Она старалась, чтобы ее голос звучал ровно, бесстрастно. Но или тоном, или тревогой, ненароком промелькнувшей во взгляде, выдала себя. Джувенел подался вперед, накрыл ее ладонь своей ладонью.

— Я найду тебя всюду, даже на краю Бездны.

Алексия не отстранялась дольше, чем позволяли приличия. Дольше, чем могла позволить себе леди за несколько недель до замужества. Но когда она все-таки осторожно высвободила руку, ладони вдруг стало холодно без прикосновения того, кто находился сейчас так близок.

Абигайл усиленно делала вид, что ничего не заметила, но ее выдавала лукавая гримаса и чуть изогнутые уголки губ. Алексия знала — с самого первого дня их знакомства ей очень нравился Джувенел. Странно только, что Кристофер за все эти года так и не сумел вызвать в Эбби подобной симпатии, хотя был чуток и неизменно дружелюбен. Алексии даже иногда казалось, что ее маленькая сестрица не слишком рада видеть Кристофера ее женихом.

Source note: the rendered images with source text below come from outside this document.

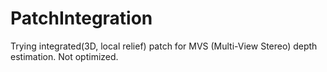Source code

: # PatchIntegration

Trying integrated(3D, local relief) patch for MVS (Multi-View Stereo) depth estimation.
Not optimized.
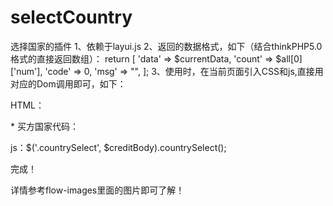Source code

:# selectCountry

选择国家的插件
1、依赖于layui.js 
2、返回的数据格式，如下（结合thinkPHP5.0 格式的直接返回数组）：
  return [
      'data'  => $currentData,
      'count' =>  $all[0]['num'],
      'code'  =>  0,
      'msg'   =>  "",
  ];
3、使用时，在当前页面引入CSS和js,直接用对应的Dom调用即可，如下：



   HTML： 
   <div class="layui-form-item">
  <label class="layui-form-label form-left-tag"><span class="must-input">*&nbsp;</span>买方国家代码：</label>
  <div class="layui-input-block  sap-line countrySelect"></div>
  </div>



  js：$('.countrySelect', $creditBody).countrySelect();
  
  完成！
  
  
  
  详情参考flow-images里面的图片即可了解！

Медальон Алексия забрала и надежно запрятала в лифе платья. Взамен же Джувенелу она отдала браслет с камнем Сновидицы.

— Будь осторожен, — прозвучало тихо и неуверенно.

— Буду, — улыбнулся он.

Втроем, сидя у затухающего костра, они дождались заката. Исчезая в головокружительном водовороте Слияния, растворяясь в нем без остатка, Алексия гадала, что принесет Джувенелу следующий день.

Она пришла в себя на балу герцогини Вескерли, все еще чувствуя жар огня на своей щеке — огня, оставшегося в другом, далеком мире. Оглянувшись по сторонам, увидела в глазах одной из гостий бала слезы. Алексия приходилось наблюдать подобное не раз. Часто на бал Шеланы Вескерли приходили пары, и иногда пара разбивалась напополам. Без кровных уз найти друг друга в Бездне они не имели никакой возможности, вот и приходилось возлюбленным — или даже супругам — бороться за свою жизнь поодиночке. И страшной трагедией было, очнувшись в бальной зале после очередного Слияния, не обнаружить рядом с собой того, кого так отчаянно любил.

Имени той леди, что стояла сейчас напротив Алексии с васильковыми глазами, полными слез, она не знала. Но на незнакомку уже оборачивались — она не могла удержаться от шумных всхлипов. Негодующие, порицающие взгляды, реже — взгляды, в которых сквозило тщательно замаскированная жалость и сочувствие.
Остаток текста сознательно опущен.